“Una república donde abundan los humos aristocráticos, no es república, sino oligarquía, y no puede tener gran número de buenos ciudadanos. Donde la Patria es la Tesorería Nacional, se acabarán los patriotas el día que se acabe el dinero del Tesoro Público. Un pueblo sin energía para reprimir el instinto de goce y deleite, y sin virtud para fiscalizar severamente a sus gobernantes, o se ha de disolver en la corrupción, ¡o temprano o tarde será conquistado por otro más viril y patriota! Donde no hay verdadera cosa pública, defendida por todos, la sociedad cayendo en el egoísmo individual, está en camino de ser tiranizada por los más audaces”. Palabras certeras, además de proféticas, del escritor y político colombiano José María Samper, publicadas en el diario “El Callao”, antes de alejarse del Perú en el invierno de 1863.
Samper, editor de El Comercio durante su estadía en Lima, mantuvo un estrecho vínculo con los liberales a quienes aconsejó crear “ateneos populares” con la finalidad de confrontar el poder de los caudillos: señores de la guerra y de la política desde los años posteriores a la Independencia. En los escritos del prolífico Samper se nota su gran aprecio y preocupación por el Perú (“hago sinceros votos porque no se realicen mis predicciones”), aunque lo más relevante es su admiración por la mujer peruana. Enérgica, altiva y con un “mejor sistema nervioso” que su contraparte masculino sumido, usualmente, en “la especulación política y fiscal”.

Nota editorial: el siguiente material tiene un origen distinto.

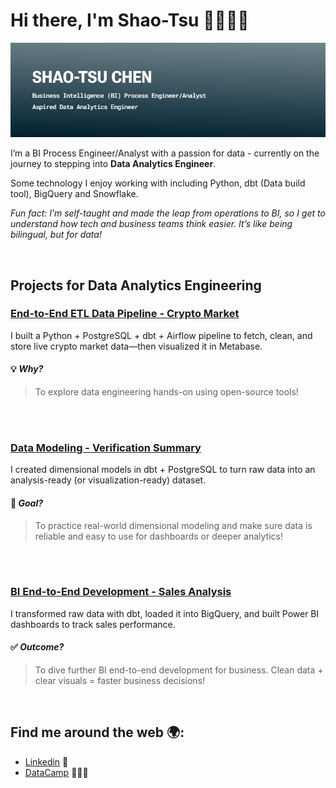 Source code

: # Hi there, I'm Shao-Tsu 👋👨🏻‍💻

![banner](media/banner.jpg)

I’m a BI Process Engineer/Analyst with a passion for data - currently on the journey to stepping into **Data Analytics Engineer**. 

Some technology I enjoy working with including Python, dbt (Data build tool), BigQuery and Snowflake.

*Fun fact: I’m self-taught and made the leap from operations to BI, so I get to understand how tech and business teams think easier. It’s like being bilingual, but for data!*

<br>

## Projects for Data Analytics Engineering

### [End-to-End ETL Data Pipeline - Crypto Market](https://github.com/shaotsuc/coincap-etl-data-pipeline)

I built a Python + PostgreSQL + dbt + Airflow pipeline to fetch, clean, and store live crypto market data—then visualized it in Metabase.

#### 💡 *Why?* 
> To explore data engineering hands-on using open-source tools!

<br><br>

### [Data Modeling - Verification Summary](https://github.com/shaotsuc/dbt-data-model-verification-summary)

I created dimensional models in dbt + PostgreSQL to turn raw data into an analysis-ready (or visualization-ready) dataset.

#### 🎯 *Goal?*

> To practice real-world dimensional modeling and make sure data is reliable and easy to use for dashboards or deeper analytics!

<br><br>

### [BI End-to-End Development - Sales Analysis](https://github.com/shaotsuc/bi-end-to-end-development-sales-analysis)

I transformed raw data with dbt, loaded it into BigQuery, and built Power BI dashboards to track sales performance.

#### ✅ *Outcome?* 

> To dive further BI end-to-end development for business. Clean data + clear visuals = faster business decisions!

<br>



## Find me around the web 🌍:
- [Linkedin]((https://www.linkedin.com/in/shaotsuchen/)) 💼
- [DataCamp](https://www.datacamp.com/portfolio/shaotsuc) 👨🏻‍💻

Revisando los escritos de Samper, quien parece estuviera describiendo nuestra realidad cotidiana, se me viene a la memoria su extraordinario “Tratado de derecho público”, en el que fue igual de implacable con su país de origen. Porque no existía, de acuerdo al ilustre huésped del Perú, una sola Constitución colombiana que no fuera “el fruto de una revolución o insurrección triunfante”, o que al ser pacíficamente discutida y expedida no sirviera de pretexto “para una posterior insurrección”. En ese escenario de pasiones e intereses descontrolados, que en Colombia va anunciando La Violencia del siglo XX, es posible ubicar nuestra turbulenta historia electoral decimonónica. Ahí el Perú destacó por las ingentes sumas de dinero invertidas para capturar la presidencia de la República, pero también por las luchas campales para apoderarse de las mesas, incluso amenazando a balazo limpio a quien se atreviera a desafiar el poder de los capituleros de turno. La ambigua ley electoral lo permitía, así como también las autoridades dedicadas a “la especulación fiscal” mientras candidatos y electores compartían el delirio del palo encebado. No sorprende entonces que en medio de la actual pandemia y de una degradación política inocultable, donde el insulto personal ha sustituido a las propuestas para una reconstrucción nacional, se cambie de zonificación a Lurín. Ciertamente, la partida de defunción de un santuario arqueológico único, el cual desde hace centurias conversa con las mágicas islas de Pachacamac. Y qué decir de la autorización de construcción en los humedales de Ventanilla o la intervención pétrea sobre el Campo de Marte, que miles de vecinos denuncian porque atenta contra una identidad histórica y de área verde de un ambiente urbano monumental considerado patrimonio nacional.
En estos momentos tan amargos para el Perú, donde la violencia reina y “la cosa pública” a la que se refirió Samper es motivo de burla permanente, quisiera recordar a un gran peruano, Raúl Porras Barrenechea, cuyo cumpleaños celebramos la próxima semana. En uno de sus discursos más notables, pronunciado en 1957, el gran historiador denunció “la desviación del Estado de sus fines de bien común” y su reemplazo por el servicio de “bienes particulares”, un acto que era “despreciativo del hombre y de la nación” y contrario a “la justicia social”. Porras no se quedó en la mera denuncia, su propuesta consistía en una “acción cívica constante y tenaz” que no debía reducirse al “momento circunstancial del sufragio”. Porque de lo que se trataba era de “reemplazar las relaciones de miedo, de enemistad y de fuerza, por la de compañerismo, justicia y esperanza” para construir esa república de iguales que luego de doscientos años nos sigue siendo esquiva. Y que ahora más que nunca obliga a la acción contra la tiranía de los audaces que, como muy bien sabemos, nunca descansan.